Below are some records; quote exactly the lines from the one that contains "сертификатом ISO 17025.*" through the one that contains "Ø диска, мм", inclusive, and no others.
....................
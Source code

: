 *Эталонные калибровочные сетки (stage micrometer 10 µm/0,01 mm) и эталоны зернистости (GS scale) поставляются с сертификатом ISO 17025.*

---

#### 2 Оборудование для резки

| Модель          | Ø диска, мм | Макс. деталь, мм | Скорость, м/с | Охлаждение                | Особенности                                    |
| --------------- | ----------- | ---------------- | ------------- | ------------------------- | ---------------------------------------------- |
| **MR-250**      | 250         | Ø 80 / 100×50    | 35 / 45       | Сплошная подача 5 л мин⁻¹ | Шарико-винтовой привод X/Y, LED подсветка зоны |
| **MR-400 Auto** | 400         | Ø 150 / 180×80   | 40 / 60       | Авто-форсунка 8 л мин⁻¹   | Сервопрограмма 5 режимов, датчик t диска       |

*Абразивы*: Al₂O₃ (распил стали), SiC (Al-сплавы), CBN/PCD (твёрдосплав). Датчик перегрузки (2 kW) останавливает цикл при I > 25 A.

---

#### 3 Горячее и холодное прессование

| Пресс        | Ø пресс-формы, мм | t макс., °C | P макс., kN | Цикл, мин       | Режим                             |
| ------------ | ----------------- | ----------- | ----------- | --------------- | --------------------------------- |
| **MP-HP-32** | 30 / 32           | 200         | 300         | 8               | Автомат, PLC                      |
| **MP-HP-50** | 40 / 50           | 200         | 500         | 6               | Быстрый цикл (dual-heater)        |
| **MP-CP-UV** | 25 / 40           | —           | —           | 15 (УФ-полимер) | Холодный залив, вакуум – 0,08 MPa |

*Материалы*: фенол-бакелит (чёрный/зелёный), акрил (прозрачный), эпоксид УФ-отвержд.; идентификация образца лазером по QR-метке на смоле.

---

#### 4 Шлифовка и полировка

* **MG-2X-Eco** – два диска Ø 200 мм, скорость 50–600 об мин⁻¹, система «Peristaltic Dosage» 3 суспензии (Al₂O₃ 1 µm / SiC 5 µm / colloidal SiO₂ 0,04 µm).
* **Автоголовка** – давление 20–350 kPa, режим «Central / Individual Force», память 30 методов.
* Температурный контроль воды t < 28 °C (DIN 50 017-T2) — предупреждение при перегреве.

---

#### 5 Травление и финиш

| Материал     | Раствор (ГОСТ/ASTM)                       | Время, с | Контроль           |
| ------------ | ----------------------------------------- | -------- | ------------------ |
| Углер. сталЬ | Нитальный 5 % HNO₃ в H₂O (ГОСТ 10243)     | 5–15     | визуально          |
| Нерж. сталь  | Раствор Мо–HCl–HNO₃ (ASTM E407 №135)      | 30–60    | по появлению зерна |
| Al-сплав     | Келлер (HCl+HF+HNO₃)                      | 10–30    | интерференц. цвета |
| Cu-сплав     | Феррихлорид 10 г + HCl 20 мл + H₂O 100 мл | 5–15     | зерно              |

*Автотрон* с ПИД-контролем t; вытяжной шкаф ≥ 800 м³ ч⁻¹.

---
....................
# [TASK SOLUTION]
: *Эталонные калибровочные сетки (stage micrometer 10 µm/0,01 mm) и эталоны зернистости (GS scale) поставляются с сертификатом ISO 17025.*

---

#### 2 Оборудование для резки

| Модель          | Ø диска, мм | Макс. деталь, мм | Скорость, м/с | Охлаждение                | Особенности                                    |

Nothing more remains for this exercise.